Bitlis’in Adilcevaz ilçesinin Göldüzü Köyü’nde 21 Ekim 2022’de yaşanan olayda, sokak köpekleri tarafınca ısırılan ve kuduz teşhisi konulan 10 yaşında erkek çocuk hasta niçiniyle Türkiye’de hala insan kuduzunun görüldüğünün kamuoyuna duyurulduğu vurgulanan açıklamada, “Aynı bölgede temaslı hasta taraması yapılırken, köpek tarafınca ısırıldığını söyleyen diğer bir çocuk ise uygun ve vaktinde aşı ve immunglobulin uygulanması ile hastalığa yakalanmaktan kurtulmuştur.” bilgisi paylaşıldı.

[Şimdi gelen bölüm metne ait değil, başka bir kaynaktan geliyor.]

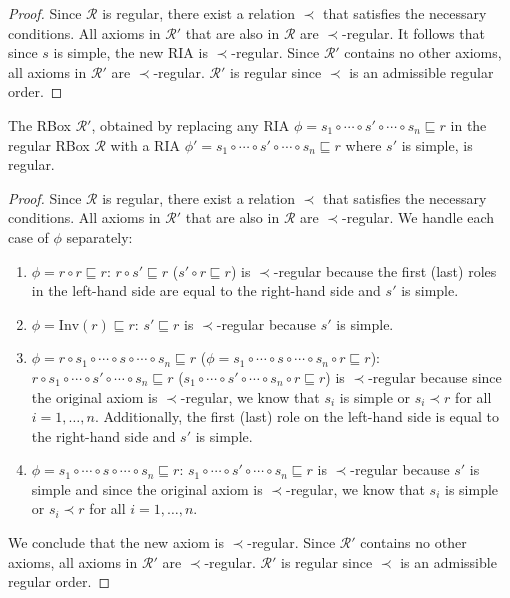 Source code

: \begin{proof}
Since $\mathcal{R}$ is regular, there exist a relation $\prec$ that satisfies the necessary conditions.
All axioms in $\mathcal{R}'$ that are also in $\mathcal{R}$ are $\prec$-regular.
It follows that since $s$ is simple, the new RIA is $\prec$-regular.
Since $\mathcal{R}'$ contains no other axioms, all axioms in $\mathcal{R}'$ are $\prec$-regular.
$\mathcal{R}'$ is regular since $\prec$ is an admissible regular order.
\end{proof}

\begin{lemma} \label{lem:regular-left}
The RBox $\mathcal{R}'$, obtained by replacing any RIA $\phi = s_1 \circ \cdots \circ s' \circ \cdots \circ s_n \sqsubseteq r$ in the regular RBox $\mathcal{R}$ with a RIA $\phi' = s_1 \circ \cdots \circ s' \circ \cdots \circ s_n \sqsubseteq r$ where $s'$ is simple, is regular.
\end{lemma}

\begin{proof}
Since $\mathcal{R}$ is regular, there exist a relation $\prec$ that satisfies the necessary conditions.
All axioms in $\mathcal{R}'$ that are also in $\mathcal{R}$ are $\prec$-regular.
We handle each case of $\phi$ separately:
\begin{enumerate}[label=(\roman*)]
    \item $\phi = r \circ r \sqsubseteq r$: $r \circ s' \sqsubseteq r$ ($s' \circ r \sqsubseteq r$) is $\prec$-regular because the first (last) roles in the left-hand side are equal to the right-hand side and $s'$ is simple.
    \item $\phi = \mathrm{Inv}(r) \sqsubseteq r$: $s' \sqsubseteq r$ is $\prec$-regular because $s'$ is simple.
    \item $\phi = r \circ s_1 \circ \cdots \circ s \circ \cdots \circ s_n \sqsubseteq r$ ($\phi = s_1 \circ \cdots \circ s \circ \cdots \circ s_n \circ r \sqsubseteq r$): $r \circ s_1 \circ \cdots \circ s' \circ \cdots \circ s_n \sqsubseteq r$ ($s_1 \circ \cdots \circ s' \circ \cdots \circ s_n \circ r \sqsubseteq r$) is $\prec$-regular because since the original axiom is $\prec$-regular, we know that $s_i$ is simple or $s_i \prec r$ for all $i = 1, \dots, n$. Additionally, the first (last) role on the left-hand side is equal to the right-hand side and $s'$ is simple.
    \item $\phi = s_1 \circ \cdots \circ s \circ \cdots \circ s_n \sqsubseteq r$: $s_1 \circ \cdots \circ s' \circ \cdots \circ s_n \sqsubseteq r$ is $\prec$-regular because $s'$ is simple and since the original axiom is $\prec$-regular, we know that $s_i$ is simple or $s_i \prec r$ for all $i = 1, \dots, n$.
\end{enumerate}

We conclude that the new axiom is $\prec$-regular.
Since $\mathcal{R}'$ contains no other axioms, all axioms in $\mathcal{R}'$ are $\prec$-regular.
$\mathcal{R}'$ is regular since $\prec$ is an admissible regular order.
\end{proof}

Açıklamada, kuduz hastalığı ve kuduz riskli temas olgularıyla çabada başarılı olabilmek için olguların kayıtları sistemli tutulması, yaban hayvanlarının aşılanma çalışmalarına devam edilmesi, vatandaşların erken müracaat, yara bakımı ve evcil hayvanların aşılanması konusunda bilinçlendirilmesi gerektiğinin altı çizildi.